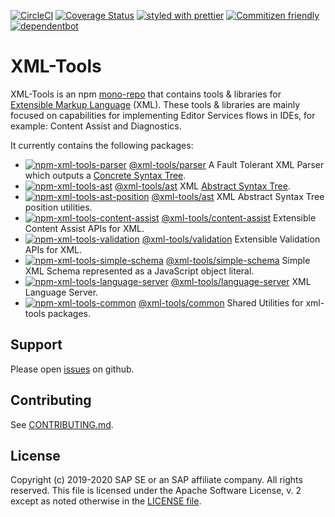 [![CircleCI](https://circleci.com/gh/SAP/xml-tools.svg?style=svg)](https://circleci.com/gh/SAP/xml-tools)
[![Coverage Status](https://coveralls.io/repos/github/SAP/xml-tools/badge.svg?branch=master)](https://coveralls.io/github/SAP/xml-tools?branch=master)
[![styled with prettier](https://img.shields.io/badge/styled_with-prettier-ff69b4.svg)](https://github.com/prettier/prettier)
[![Commitizen friendly](https://img.shields.io/badge/commitizen-friendly-brightgreen.svg)](http://commitizen.github.io/cz-cli/)
[![dependentbot](https://api.dependabot.com/badges/status?host=github&repo=SAP/xml-tools)](https://dependabot.com/)

# XML-Tools

XML-Tools is an npm [mono-repo][mono-repo] that contains tools & libraries for [Extensible Markup Language][xml] (XML).
These tools & libraries are mainly focused on capabilities for implementing Editor Services flows in IDEs, for example:
Content Assist and Diagnostics.

It currently contains the following packages:

- [![npm-xml-tools-parser][npm-xml-tools-parser-image]][npm-xml-tools-parser-url] [@xml-tools/parser](./packages/parser) A Fault Tolerant XML Parser which outputs a [Concrete Syntax Tree][cst].
- [![npm-xml-tools-ast][npm-xml-tools-ast-image]][npm-xml-tools-ast-url] [@xml-tools/ast](./packages/ast) XML [Abstract Syntax Tree][ast].
- [![npm-xml-tools-ast-position][npm-xml-tools-ast-position-image]][npm-xml-tools-ast-position-url] [@xml-tools/ast](./packages/ast-position) XML Abstract Syntax Tree position utilities.
- [![npm-xml-tools-content-assist][npm-xml-tools-content-assist-image]][npm-xml-tools-content-assist-url] [@xml-tools/content-assist](./packages/content-assist) Extensible Content Assist APIs for XML.
- [![npm-xml-tools-validation][npm-xml-tools-validation-image]][npm-xml-tools-validation-url] [@xml-tools/validation](./packages/validation) Extensible Validation APIs for XML.
- [![npm-xml-tools-simple-schema][npm-xml-tools-simple-schema-image]][npm-xml-tools-simple-schema-url] [@xml-tools/simple-schema](./packages/simple-schema) Simple XML Schema represented as a JavaScript object literal.
- [![npm-xml-tools-language-server][npm-xml-tools-language-server-image]][npm-xml-tools-language-server-url] [@xml-tools/language-server](./packages/language-server) XML Language Server.
- [![npm-xml-tools-common][npm-xml-tools-common-image]][npm-xml-tools-common-url] [@xml-tools/common](./packages/common) Shared Utilities for xml-tools packages.

[npm-xml-tools-parser-image]: https://img.shields.io/npm/v/@xml-tools/parser.svg
[npm-xml-tools-parser-url]: https://www.npmjs.com/package/@xml-tools/parser
[npm-xml-tools-ast-image]: https://img.shields.io/npm/v/@xml-tools/ast.svg
[npm-xml-tools-ast-url]: https://www.npmjs.com/package/@xml-tools/ast
[npm-xml-tools-ast-position-image]: https://img.shields.io/npm/v/@xml-tools/ast-position.svg
[npm-xml-tools-ast-position-url]: https://www.npmjs.com/package/@xml-tools/ast-position
[npm-xml-tools-content-assist-image]: https://img.shields.io/npm/v/@xml-tools/content-assist.svg
[npm-xml-tools-content-assist-url]: https://www.npmjs.com/package/@xml-tools/content-assist
[npm-xml-tools-validation-image]: https://img.shields.io/npm/v/@xml-tools/validation.svg
[npm-xml-tools-validation-url]: https://www.npmjs.com/package/@xml-tools/validation
[npm-xml-tools-simple-schema-image]: https://img.shields.io/npm/v/@xml-tools/simple-schema.svg
[npm-xml-tools-simple-schema-url]: https://www.npmjs.com/package/@xml-tools/simple-schema
[npm-xml-tools-language-server-image]: https://img.shields.io/npm/v/@xml-tools/language-server.svg
[npm-xml-tools-language-server-url]: https://www.npmjs.com/package/@xml-tools/language-server
[npm-xml-tools-common-image]: https://img.shields.io/npm/v/@xml-tools/common.svg
[npm-xml-tools-common-url]: https://www.npmjs.com/package/@xml-tools/common

## Support

Please open [issues](https://github.com/SAP/xml-tools/issues) on github.

## Contributing

See [CONTRIBUTING.md](./CONTRIBUTING.md).

## License

Copyright (c) 2019-2020 SAP SE or an SAP affiliate company. All rights reserved.
This file is licensed under the Apache Software License, v. 2 except as noted otherwise in the [LICENSE file](./LICENSE).

[mono-repo]: https://github.com/babel/babel/blob/master/doc/design/monorepo.md
[xml]: https://github.com/babel/babel/blob/master/doc/design/monorepo.md
[ast]: https://en.wikipedia.org/wiki/Abstract_syntax_tree
[cst]: https://en.wikipedia.org/wiki/Parse_tree
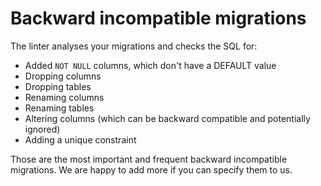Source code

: # Backward incompatible migrations

The linter analyses your migrations and checks the SQL for:

- Added `NOT NULL` columns, which don't have a DEFAULT value
- Dropping columns
- Dropping tables
- Renaming columns
- Renaming tables
- Altering columns (which can be backward compatible and potentially ignored)
- Adding a unique constraint

Those are the most important and frequent backward incompatible migrations.
We are happy to add more if you can specify them to us.
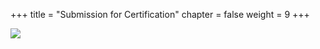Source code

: +++
title = "Submission for Certification"
chapter = false
weight = 9
+++

![](../imgs/submission-for-certification.png)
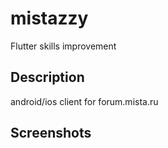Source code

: # mistazzy

Flutter skills improvement

## Description

android/ios client for forum.mista.ru

## Screenshots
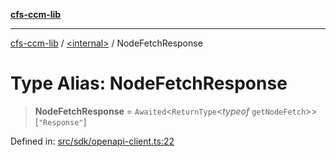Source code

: [**cfs-ccm-lib**](../../README.md)

***

[cfs-ccm-lib](../../README.md) / [\<internal\>](../README.md) / NodeFetchResponse

# Type Alias: NodeFetchResponse

> **NodeFetchResponse** = `Awaited`\<`ReturnType`\<*typeof* `getNodeFetch`\>\>\[`"Response"`\]

Defined in: [src/sdk/openapi-client.ts:22](#)
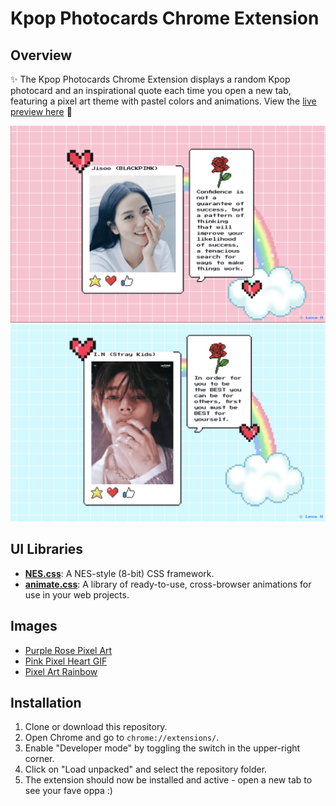 # Kpop Photocards Chrome Extension

## Overview

✨ The Kpop Photocards Chrome Extension displays a random Kpop photocard and an inspirational quote each time you open a new tab, featuring a pixel art theme with pastel colors and animations. View the [live preview here](https://sixiann.github.io/kpop-chrome-extension/) 💅

![Jisoo Screenshot](screenshots/jisoo.png)
![Straykids Screenshot](screenshots/straykids.png)


## UI Libraries

- [**NES.css**](https://nostalgic-css.github.io/NES.css/): A NES-style (8-bit) CSS framework.
- [**animate.css**](https://animate.style/): A library of ready-to-use, cross-browser animations for use in your web projects.

## Images

- [Purple Rose Pixel Art](https://www.clipartmax.com/middle/m2i8d3A0Z5K9b1A0_purple-rose-aliah-palmer-pixel-art-roses/)
- [Pink Pixel Heart GIF](https://www.deviantart.com/keroic/art/Pink-Pixel-Heart-Gif-510066533)
- [Pixel Art Rainbow](https://www.pinterest.com/pin/440649144763579925/)

## Installation

1. Clone or download this repository.
2. Open Chrome and go to `chrome://extensions/`.
3. Enable "Developer mode" by toggling the switch in the upper-right corner.
4. Click on "Load unpacked" and select the repository folder.
5. The extension should now be installed and active - open a new tab to see your fave oppa :)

· · · · · · ·

Your reply is the full set of entries reproduced exactly, with images omitted.

> Output of the task:
 [![CircleCI](https://circleci.com/gh/SAP/xml-tools.svg?style=svg)](https://circleci.com/gh/SAP/xml-tools)
[![Coverage Status](https://coveralls.io/repos/github/SAP/xml-tools/badge.svg?branch=master)](https://coveralls.io/github/SAP/xml-tools?branch=master)
[![styled with prettier](https://img.shields.io/badge/styled_with-prettier-ff69b4.svg)](https://github.com/prettier/prettier)
[![Commitizen friendly](https://img.shields.io/badge/commitizen-friendly-brightgreen.svg)](http://commitizen.github.io/cz-cli/)
[![dependentbot](https://api.dependabot.com/badges/status?host=github&repo=SAP/xml-tools)](https://dependabot.com/)

# XML-Tools

XML-Tools is an npm [mono-repo][mono-repo] that contains tools & libraries for [Extensible Markup Language][xml] (XML).
These tools & libraries are mainly focused on capabilities for implementing Editor Services flows in IDEs, for example:
Content Assist and Diagnostics.

It currently contains the following packages:

- [![npm-xml-tools-parser][npm-xml-tools-parser-image]][npm-xml-tools-parser-url] [@xml-tools/parser](./packages/parser) A Fault Tolerant XML Parser which outputs a [Concrete Syntax Tree][cst].
- [![npm-xml-tools-ast][npm-xml-tools-ast-image]][npm-xml-tools-ast-url] [@xml-tools/ast](./packages/ast) XML [Abstract Syntax Tree][ast].
- [![npm-xml-tools-ast-position][npm-xml-tools-ast-position-image]][npm-xml-tools-ast-position-url] [@xml-tools/ast](./packages/ast-position) XML Abstract Syntax Tree position utilities.
- [![npm-xml-tools-content-assist][npm-xml-tools-content-assist-image]][npm-xml-tools-content-assist-url] [@xml-tools/content-assist](./packages/content-assist) Extensible Content Assist APIs for XML.
- [![npm-xml-tools-validation][npm-xml-tools-validation-image]][npm-xml-tools-validation-url] [@xml-tools/validation](./packages/validation) Extensible Validation APIs for XML.
- [![npm-xml-tools-simple-schema][npm-xml-tools-simple-schema-image]][npm-xml-tools-simple-schema-url] [@xml-tools/simple-schema](./packages/simple-schema) Simple XML Schema represented as a JavaScript object literal.
- [![npm-xml-tools-language-server][npm-xml-tools-language-server-image]][npm-xml-tools-language-server-url] [@xml-tools/language-server](./packages/language-server) XML Language Server.
- [![npm-xml-tools-common][npm-xml-tools-common-image]][npm-xml-tools-common-url] [@xml-tools/common](./packages/common) Shared Utilities for xml-tools packages.

[npm-xml-tools-parser-image]: https://img.shields.io/npm/v/@xml-tools/parser.svg
[npm-xml-tools-parser-url]: https://www.npmjs.com/package/@xml-tools/parser
[npm-xml-tools-ast-image]: https://img.shields.io/npm/v/@xml-tools/ast.svg
[npm-xml-tools-ast-url]: https://www.npmjs.com/package/@xml-tools/ast
[npm-xml-tools-ast-position-image]: https://img.shields.io/npm/v/@xml-tools/ast-position.svg
[npm-xml-tools-ast-position-url]: https://www.npmjs.com/package/@xml-tools/ast-position
[npm-xml-tools-content-assist-image]: https://img.shields.io/npm/v/@xml-tools/content-assist.svg
[npm-xml-tools-content-assist-url]: https://www.npmjs.com/package/@xml-tools/content-assist
[npm-xml-tools-validation-image]: https://img.shields.io/npm/v/@xml-tools/validation.svg
[npm-xml-tools-validation-url]: https://www.npmjs.com/package/@xml-tools/validation
[npm-xml-tools-simple-schema-image]: https://img.shields.io/npm/v/@xml-tools/simple-schema.svg
[npm-xml-tools-simple-schema-url]: https://www.npmjs.com/package/@xml-tools/simple-schema
[npm-xml-tools-language-server-image]: https://img.shields.io/npm/v/@xml-tools/language-server.svg
[npm-xml-tools-language-server-url]: https://www.npmjs.com/package/@xml-tools/language-server
[npm-xml-tools-common-image]: https://img.shields.io/npm/v/@xml-tools/common.svg
[npm-xml-tools-common-url]: https://www.npmjs.com/package/@xml-tools/common

## Support

Please open [issues](https://github.com/SAP/xml-tools/issues) on github.

## Contributing

See [CONTRIBUTING.md](./CONTRIBUTING.md).

## License

Copyright (c) 2019-2020 SAP SE or an SAP affiliate company. All rights reserved.
This file is licensed under the Apache Software License, v. 2 except as noted otherwise in the [LICENSE file](./LICENSE).

[mono-repo]: https://github.com/babel/babel/blob/master/doc/design/monorepo.md
[xml]: https://github.com/babel/babel/blob/master/doc/design/monorepo.md
[ast]: https://en.wikipedia.org/wiki/Abstract_syntax_tree
[cst]: https://en.wikipedia.org/wiki/Parse_tree
Source code

: # Backward incompatible migrations

The linter analyses your migrations and checks the SQL for:

- Added `NOT NULL` columns, which don't have a DEFAULT value
- Dropping columns
- Dropping tables
- Renaming columns
- Renaming tables
- Altering columns (which can be backward compatible and potentially ignored)
- Adding a unique constraint

Those are the most important and frequent backward incompatible migrations.
We are happy to add more if you can specify them to us.
Source code

: +++
title = "Submission for Certification"
chapter = false
weight = 9
+++

![](../imgs/submission-for-certification.png)
Source code

: # mistazzy

Flutter skills improvement

## Description

android/ios client for forum.mista.ru

## Screenshots
Source code

: [**cfs-ccm-lib**](../../README.md)

***

[cfs-ccm-lib](../../README.md) / [\<internal\>](../README.md) / NodeFetchResponse

# Type Alias: NodeFetchResponse

> **NodeFetchResponse** = `Awaited`\<`ReturnType`\<*typeof* `getNodeFetch`\>\>\[`"Response"`\]

Defined in: [src/sdk/openapi-client.ts:22](#)
 # Kpop Photocards Chrome Extension

## Overview

✨ The Kpop Photocards Chrome Extension displays a random Kpop photocard and an inspirational quote each time you open a new tab, featuring a pixel art theme with pastel colors and animations. View the [live preview here](https://sixiann.github.io/kpop-chrome-extension/) 💅

![Jisoo Screenshot](screenshots/jisoo.png)
![Straykids Screenshot](screenshots/straykids.png)


## UI Libraries

- [**NES.css**](https://nostalgic-css.github.io/NES.css/): A NES-style (8-bit) CSS framework.
- [**animate.css**](https://animate.style/): A library of ready-to-use, cross-browser animations for use in your web projects.

## Images

- [Purple Rose Pixel Art](https://www.clipartmax.com/middle/m2i8d3A0Z5K9b1A0_purple-rose-aliah-palmer-pixel-art-roses/)
- [Pink Pixel Heart GIF](https://www.deviantart.com/keroic/art/Pink-Pixel-Heart-Gif-510066533)
- [Pixel Art Rainbow](https://www.pinterest.com/pin/440649144763579925/)

## Installation

1. Clone or download this repository.
2. Open Chrome and go to `chrome://extensions/`.
3. Enable "Developer mode" by toggling the switch in the upper-right corner.
4. Click on "Load unpacked" and select the repository folder.
5. The extension should now be installed and active - open a new tab to see your fave oppa :)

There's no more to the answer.